Project-URL: Homepage, https://github.com/yucx-go/agent-knowledge
Project-URL: Repository, https://github.com/yucx-go/agent-knowledge
Project-URL: Documentation, https://github.com/yucx-go/agent-knowledge/tree/main/docs
Project-URL: Issue Tracker, https://github.com/yucx-go/agent-knowledge/issues
Project-URL: Changelog, https://github.com/yucx-go/agent-knowledge/blob/main/CHANGELOG.md
Project-URL: MCP Integration, https://github.com/yucx-go/agent-knowledge/blob/main/docs/mcp-integration.md
Project-URL: Benchmark, https://github.com/yucx-go/agent-knowledge/blob/main/BENCHMARK.md
Author-email: Yu Chengxin <285227592+yucx-go@users.noreply.github.com>
License-Expression: MIT
License-File: LICENSE
Keywords: agent,ai,ai-agent,bm25,claude-code,codex,compiled-truth,contradiction-detection,cursor,knowledge-base,knowledge-graph,llm,long-term-memory,mcp,memory,model-context-protocol,rag,retrieval
Classifier: Development Status :: 4 - Beta
Classifier: Intended Audience :: Developers
Classifier: Intended Audience :: Information Technology
Classifier: Intended Audience :: Science/Research
Classifier: Operating System :: OS Independent
Classifier: Programming Language :: Python :: 3
Classifier: Programming Language :: Python :: 3 :: Only
Classifier: Programming Language :: Python :: 3.10
Classifier: Programming Language :: Python :: 3.11
Classifier: Programming Language :: Python :: 3.12
Classifier: Topic :: Scientific/Engineering :: Artificial Intelligence
Classifier: Topic :: Scientific/Engineering :: Information Analysis
Classifier: Topic :: Software Development :: Libraries :: Python Modules
Classifier: Topic :: Text Processing :: Indexing
Classifier: Typing :: Typed
Requires-Python: >=3.10
Requires-Dist: pyyaml>=6.0
Provides-Extra: dev
Requires-Dist: pytest-cov; extra == 'dev'
Requires-Dist: pytest>=7.0; extra == 'dev'
Provides-Extra: feishu
Provides-Extra: semantic
Requires-Dist: sentence-transformers>=2.0; extra == 'semantic'
Description-Content-Type: text/markdown

# agent-knowledge

[![PyPI](https://img.shields.io/pypi/v/compiled-memory.svg)](https://pypi.org/project/compiled-memory/)
[![Python](https://img.shields.io/pypi/pyversions/compiled-memory.svg)](https://pypi.org/project/compiled-memory/)
[![License: MIT](https://img.shields.io/badge/License-MIT-yellow.svg)](LICENSE)
[![CI](https://github.com/yucx-go/agent-knowledge/actions/workflows/ci.yml/badge.svg)](https://github.com/yucx-go/agent-knowledge/actions/workflows/ci.yml)
[![MCP](https://img.shields.io/badge/MCP-compatible-blue.svg)](docs/mcp-integration.md)

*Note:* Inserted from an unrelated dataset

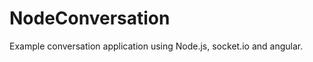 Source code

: NodeConversation
================

Example conversation application using Node.js, socket.io and angular.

**English** | [简体中文](README.zh-CN.md)

Long-term knowledge for AI agents. Conversations, documents, and decisions are auto-compiled into a structured knowledge base with source provenance, confidence tracking, and contradiction detection. Drop-in MCP server — Claude Code, Cursor, Codex, and any MCP-aware client connect with one config line.

## Why

LLM memory today is either flat RAG chunks or a key-value preference cache. Neither answers *"how did we get here?"*.

agent-knowledge adds a **knowledge-compilation layer**: raw material is decomposed into Claims and Evidence, claims about the same entity are merged into a Compiled Truth, and a timeline is kept append-only — rewritten holistically when new evidence arrives. Every fact is traceable to its source, timestamp, and confidence.

## Before / After

**Scenario**: over 10 weeks the team revisits its frontend stack three times — Week 1 picks Vue, Week 6 evaluates React, Week 10 switches to React. All three meeting notes are in the agent's conversation history.

A new teammate asks the agent *"what frontend are we on, and why?"*

**Without** — RAG over chat history

```
The team decided to use Vue as the frontend framework.
```

Vector search returns the highest-similarity chunk (the earliest meeting note). No temporal awareness → **stale answer**.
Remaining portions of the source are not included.